Обсуждение: Re: Using PQexecQuery in pipeline mode produces unexpected Close messages

Поиск
Список
Период
Сортировка

Re: Using PQexecQuery in pipeline mode produces unexpected Close messages

От
Kyotaro Horiguchi
Дата:
At Fri, 17 Jun 2022 20:31:50 +0200, Alvaro Herrera <alvherre@alvh.no-ip.org> wrote in 
> On 2022-Jun-16, Kyotaro Horiguchi wrote:
> 
> > The attached is a crude patch to separate the state for PIPELINE-IDLE
> > from PGASYNC_IDLE.  I haven't found a better way..
> 
> Ah, yeah, this might be a way to fix this.
> 
> Something very similar to a PIPELINE_IDLE mode was present in Craig's
> initial patch for pipeline mode.  However, I fought very hard to remove
> it, because it seemed to me that failing to handle it correctly
> everywhere would lead to more bugs than not having it.  (Indeed, there
> were some.)
> 
> However, I see now that your patch would not only fix this bug, but also
> let us remove the ugly "notionally not-idle" bit in fe-protocol3.c,
> which makes me ecstatic.  So let's push forward with this.  However,

Yey.

> this means we'll have to go over all places that use asyncStatus to
> ensure that they all handle the new value correctly.

Sure.

> I did found one bug in your patch: in the switch for asyncStatus in
> PQsendQueryStart, you introduce a new error message.  With the current
> tests, that never fires, which is telling us that our coverage is not
> complete.  But with the right sequence of libpq calls, which the
> attached adds (note that it's for REL_14_STABLE), that can be hit, and

# (ah, I wondered why it failed to apply..)

> it's easy to see that throwing an error there is a mistake.  The right
> action to take there is to let the action through.

Yeah.. Actulallly I really did it carelessly.. Thanks!

> Others to think about:
> 
> PQisBusy (I think no changes are needed),

Agreed.

> PQfn (I think it should accept a call in PGASYNC_PIPELINE_IDLE mode;
> fully untested in pipeline mode),

Does a PQ_PIPELINE_OFF path need that? Rather I thought that we need
Assert(!conn->asyncStatus != PGASYNC_PIPELINE_IDLE) there.  But anyway
we might need a test for this path.

> PQexitPipelineMode (I think it needs to return error; needs test case),

Agreed about test case. Currently the function doesn't handle
PGASYNC_IDLE so I thought that PGASYNC_PIPELINE_IDLE also don't need a
care.  If the function treats PGASYNC_PIPELINE_IDLE state as error,
the regression test fails (but I haven't examine it furtuer.)

> PQsendFlushRequest (I think it should let through; ditto).

Does that mean exit without pushing 'H' message?

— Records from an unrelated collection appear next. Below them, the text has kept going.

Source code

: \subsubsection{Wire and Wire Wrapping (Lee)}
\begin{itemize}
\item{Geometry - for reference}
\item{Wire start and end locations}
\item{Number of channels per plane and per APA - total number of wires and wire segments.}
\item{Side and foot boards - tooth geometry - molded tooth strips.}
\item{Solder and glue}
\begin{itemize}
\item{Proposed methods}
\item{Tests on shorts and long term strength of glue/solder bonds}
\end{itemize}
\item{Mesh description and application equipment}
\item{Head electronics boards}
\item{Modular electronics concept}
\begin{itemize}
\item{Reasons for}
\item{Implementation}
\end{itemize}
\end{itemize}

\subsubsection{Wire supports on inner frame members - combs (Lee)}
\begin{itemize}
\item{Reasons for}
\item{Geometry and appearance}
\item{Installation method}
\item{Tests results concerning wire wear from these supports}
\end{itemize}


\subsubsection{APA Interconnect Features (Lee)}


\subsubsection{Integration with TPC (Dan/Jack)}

> I also attach a patch to make the test suite use Test::Differences, if
> available.  It makes the diffs of the traces much easier to read, when
> they fail.  (I wish for a simple way to set the context size, but that
> would need a shim routine that I'm currently too lazy to write.)

Yeah, it was annoying that the script prints expected and result trace
separately. It looks pretty good with the patch.  I don't think
there's much use of context size here.

regards.

-- 
Kyotaro Horiguchi
NTT Open Source Software Center



Re: Using PQexecQuery in pipeline mode produces unexpected Close messages

От
Kyotaro Horiguchi
Дата:
At Tue, 21 Jun 2022 11:42:59 +0900 (JST), Kyotaro Horiguchi <horikyota.ntt@gmail.com> wrote in 
> At Fri, 17 Jun 2022 20:31:50 +0200, Alvaro Herrera <alvherre@alvh.no-ip.org> wrote in 
> > Others to think about:
> > 
> > PQisBusy (I think no changes are needed),
> 
> Agreed.
> 
> > PQfn (I think it should accept a call in PGASYNC_PIPELINE_IDLE mode;
> > fully untested in pipeline mode),
> 
> Does a PQ_PIPELINE_OFF path need that? Rather I thought that we need
> Assert(!conn->asyncStatus != PGASYNC_PIPELINE_IDLE) there.  But anyway
> we might need a test for this path.

In the attached, PQfn() is used while in pipeline mode and
PGASYNC_PIPELINE_IDLE. Both error out and effectivelly no-op.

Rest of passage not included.